The Court referred the matter to Magistrate Judge Giselle Lopez-Soler for a Report & Recommendation (“R & R”). ECF No. 55. On March 15, 2022, the Magistrate Judge held a suppression hearing. ECF No. 101. On April 19, the Magistrate Judge issued an R & R, in which she made the following findings:
The credible facts of this case warrant a finding that Defendant waived his right to remain silent voluntarily, knowingly and intelligently. Defendant was read and expressed to have understood the Statement of Rights and Waiver prior to initializing and signing the form.
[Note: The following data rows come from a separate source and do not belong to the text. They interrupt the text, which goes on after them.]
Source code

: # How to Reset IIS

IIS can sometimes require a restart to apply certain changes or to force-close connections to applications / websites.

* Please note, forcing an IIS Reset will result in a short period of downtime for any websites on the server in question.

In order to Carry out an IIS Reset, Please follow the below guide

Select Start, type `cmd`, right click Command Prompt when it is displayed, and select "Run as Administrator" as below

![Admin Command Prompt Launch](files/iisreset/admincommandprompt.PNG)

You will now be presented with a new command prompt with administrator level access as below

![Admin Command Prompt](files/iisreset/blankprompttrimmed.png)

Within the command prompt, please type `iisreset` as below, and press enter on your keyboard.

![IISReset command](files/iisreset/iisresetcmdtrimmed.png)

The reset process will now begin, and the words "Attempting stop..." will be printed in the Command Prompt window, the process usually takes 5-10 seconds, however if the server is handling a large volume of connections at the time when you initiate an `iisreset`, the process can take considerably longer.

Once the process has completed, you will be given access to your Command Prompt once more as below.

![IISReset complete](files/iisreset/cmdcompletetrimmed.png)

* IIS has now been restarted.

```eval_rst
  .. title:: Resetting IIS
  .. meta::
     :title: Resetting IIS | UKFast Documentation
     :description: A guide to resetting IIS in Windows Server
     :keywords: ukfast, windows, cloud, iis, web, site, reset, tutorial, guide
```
The interview conducted by law enforcement, as
well as the testimony of the agent, supports the conclusion that Defendant was alert and coherent, understood the charges, and the illegality of his conduct. The evidence also established that Defendant provided coherent and detailed explanations, followed the line of questions without difficulty, and voluntarily expressed remorse for his actions. The evidence of Defendant's history of depression and anxiety, and of his use of Klonopin, even if credited, does not establish that Defendant's statements were in any way involuntary or unknowing. There is absolutely no evidence that Defendant's statements were the product of coercion or threats by law enforcement. The totality of the circumstances supports a finding that Defendant's admissions were not the product of coercion or ignorance. There is no basis to suppress Defendant's statements. The motion to suppress should be DENIED.ECF No. 103 at 11-12. Nearly four months after the Magistrate Judge issued her R & R, no objection thereto has been lodged in this case. However, Local Rule 72(d) states that parties have 14 days to object to an R&R. See D.P.R. L. R. 72(d). Accordingly, the Court hereby deems the R & R at ECF No. 103 as unopposed and submitted for final determination.
To “accept the unopposed Report and Recommendation, the Court needs only satisfy itself that the Report and Recommendation contains no ‘plain error' on the face of the record.” United States v. Pomales-Arzuaga, 319 F.Supp.3d 578, 582 (D.P.R. 2018) (citations omitted).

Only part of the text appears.